MEDIUMasked at 1 company

Monthly Transactions I

A medium-tier problem at 58% community acceptance, tagged with Database. Reported in interviews at Wish and 0 others.

Founder's read

You're staring at a Database problem asking you to pivot transaction data into monthly buckets. This one's on Wish's radar, and it sits at 58% acceptance, which means half the candidates in your OA will stumble on the grouping logic or date handling. The trap is thinking it's just a simple GROUP BY. It's not. You need to extract the month, handle edge cases around year boundaries, and format output correctly. If you're not fluent in SQL window functions or date arithmetic, you'll waste 10 minutes on syntax. That's where StealthCoder becomes your insurance: if the date logic blanks you mid-assessment, it surfaces a working solution in seconds while the proctor sees nothing.

Companies asking
1
Difficulty
MEDIUM
Acceptance
58%

Companies that ask "Monthly Transactions I"

If this hits your live OA

Monthly Transactions I is the kind of problem that decides whether you pass.
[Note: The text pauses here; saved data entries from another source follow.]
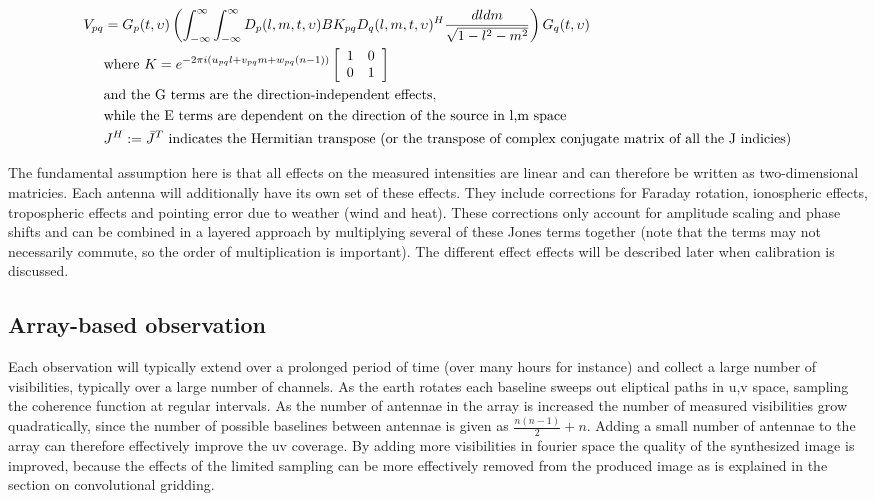 \documentclass[a4paper,10pt]{report}
\begin{document}
\begin{equation}
\label{eqn_RIME}
\begin{split}
    V_{pq} &= G_p(t,\upsilon)\left(\int_{-\infty}^{\infty}\int_{-\infty}^{\infty}D_p(l,m,t,\upsilon)BK_{pq}D_q(l,m,t,\upsilon)^H\frac{dldm}{\sqrt{1-l^2-m^2}}\right)G_q(t,\upsilon)\\
	  &\text{where }K = e^{-2\pi i(u_{pq}l+v_{pq}m+w_{pq}(n-1))}
    \left[\begin{array}{c c}
     1 & 0 \\
     0 & 1 \\
    \end{array}\right]\\
	 &\text{and the G terms are the direction-independent effects,}\\
	 &\text{while the E terms are dependent on the direction of the source in l,m space}\\
 	 &J^H:=\bar J^T \text{ indicates the Hermitian transpose (or the transpose of complex conjugate matrix of all the J indicies)}\\ 
\end{split}
\end{equation}

The fundamental assumption here is that all effects on the measured intensities are linear and can therefore be written as two-dimensional matricies. Each antenna will additionally have its own set of these effects. 
They include corrections for Faraday rotation, ionospheric effects, tropospheric effects and pointing error due to weather (wind and heat). These corrections only account for amplitude scaling and phase shifts and can be 
combined in a layered approach by multiplying several of these Jones terms together (note that the terms may not necessarily commute, so the order of multiplication is important). The different effect effects will be described 
later when calibration is discussed.

\subsection{Array-based observation}
Each observation will typically extend over a prolonged period of time (over many hours for instance) and collect a large number of visibilities, typically over a large number of channels. As the earth rotates each baseline sweeps out
eliptical paths in u,v space, sampling the coherence function at regular intervals. As the number of antennae in the array is increased the number of measured visibilities grow quadratically, since the number of possible baselines between 
antennae is given as $\frac{n(n-1)}{2}+n$. Adding a small number of antennae to the array can therefore effectively improve the uv coverage. By adding more visibilities in fourier space the quality of the synthesized 
image is improved, because the effects of the limited sampling can be more effectively removed from the produced image as is explained in the section on convolutional gridding.
\end{document}
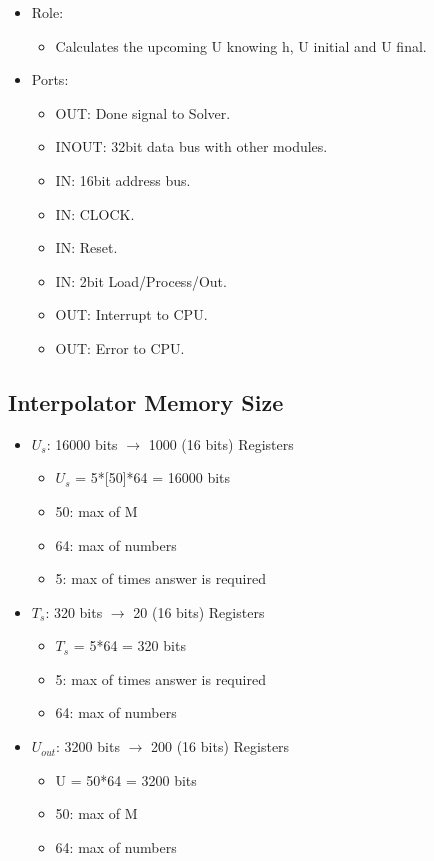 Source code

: \documentclass[12pt]{report}
\begin{document}
\begin{itemize}
    \item Role:
    \begin{itemize}
        \item Calculates the upcoming U knowing h, U initial and U final.
    \end{itemize}
    \item Ports:
    \begin{itemize}
        \item OUT: Done signal to Solver.
        \item INOUT: 32bit data bus with other modules.
        \item IN: 16bit address bus.
        \item IN: CLOCK.
        \item IN: Reset.
        \item IN: 2bit Load/Process/Out.
        \item OUT: Interrupt to CPU.
        \item OUT: Error to CPU.
    \end{itemize}
\end{itemize}

\subsection{Interpolator Memory Size}
\begin{itemize}
    \item $U_s$: 16000 bits $\rightarrow$ 1000 (16 bits) Registers
    \begin{itemize}
        \item $U_s$ = 5*[50]*64 = 16000 bits
        \item 50: max of M
        \item 64: max of numbers
        \item 5: max of times answer is required
    \end{itemize}
    \item $T_s$: 320 bits $\rightarrow$ 20 (16 bits) Registers
    \begin{itemize}
        \item $T_s$ = 5*64 = 320 bits
        \item 5: max of times answer is required
        \item 64: max of numbers
    \end{itemize}
    \item $U_{out}$: 3200 bits $\rightarrow$ 200 (16 bits) Registers
    \begin{itemize}
        \item U = 50*64 = 3200 bits
        \item 50: max of M
        \item 64: max of numbers
    \end{itemize}
\end{itemize}
\end{document}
StealthCoder reads the problem on screen and surfaces a working solution in under 2 seconds. Invisible to screen share. The proctor sees nothing. Built by a senior engineer who knows the OA is theater. This is the script.

Get StealthCoder
What this means

Monthly Transactions I requires you to aggregate transaction data by month and reshape it so each row represents a unique user-month combination with a category breakdown. The real work isn't the aggregation itself, it's correctly extracting and grouping by year-month, then conditionally summing amounts per category. Most candidates either miss that you need to pivot categories into separate columns, or they handle date extraction wrong and end up with malformed grouping keys. Some also forget to deal with months that have zero transactions in a category, which breaks the output shape. The SQL itself involves GROUP BY, conditional aggregation (CASE statements), and proper date truncation or formatting. Knowing the exact pattern before you sit down matters a lot here. StealthCoder solves the entire query structure if you hit a wall live.

Pattern tags

The honest play

You know the problem. Make sure you actually pass it.

Monthly Transactions I recycles across companies for a reason. It's medium-tier, and most candidates blank under the timer. StealthCoder is the hedge: an AI overlay invisible during screen share. It reads the problem and surfaces a working solution in under 2 seconds. Built by a senior engineer who knows the OA is theater. This is the script. Works on HackerRank, CodeSignal, CoderPad, and Karat.

Monthly Transactions I interview FAQ

Is this problem actually just a GROUP BY, or is there a trick?+

It's not a simple GROUP BY. You need to group by user and month, then pivot categories into columns with conditional sum logic. Date extraction and formatting matter as much as the aggregation itself. Most candidates underestimate the complexity of the reshape.

Do I need to know window functions for this?+

Window functions aren't required for the core solution, but conditional aggregation (CASE WHEN) is essential. Some candidates use window functions to rank or filter, but a clean GROUP BY with CASE statements is usually the intended path.

What happens if a user has no transactions in a specific category for a month?+

You'll likely need to handle NULL values explicitly, either by coalescing to 0 or by ensuring the output includes all category columns even when a sum is empty. The expected output format determines this behavior.

Why is this marked MEDIUM when it feels harder?+

The 58% acceptance rate suggests it's harder in practice than the label implies. Most candidates can write a GROUP BY but miss the output structure or date handling details. If you know SQL pivoting patterns, it drops to easy.

Is this still asked at Wish or similar companies?+

Wish has reported this problem, and the data topic is Database, which remains a core filter at many companies. SQL reshaping and aggregation problems appear frequently in screening rounds and take-homes.

Want the actual problem statement? View "Monthly Transactions I" on LeetCode →

Frequency and company-tag data sourced from public community-maintained interview-report repos. Problem, description, and trademark © LeetCode. StealthCoder is not affiliated with LeetCode.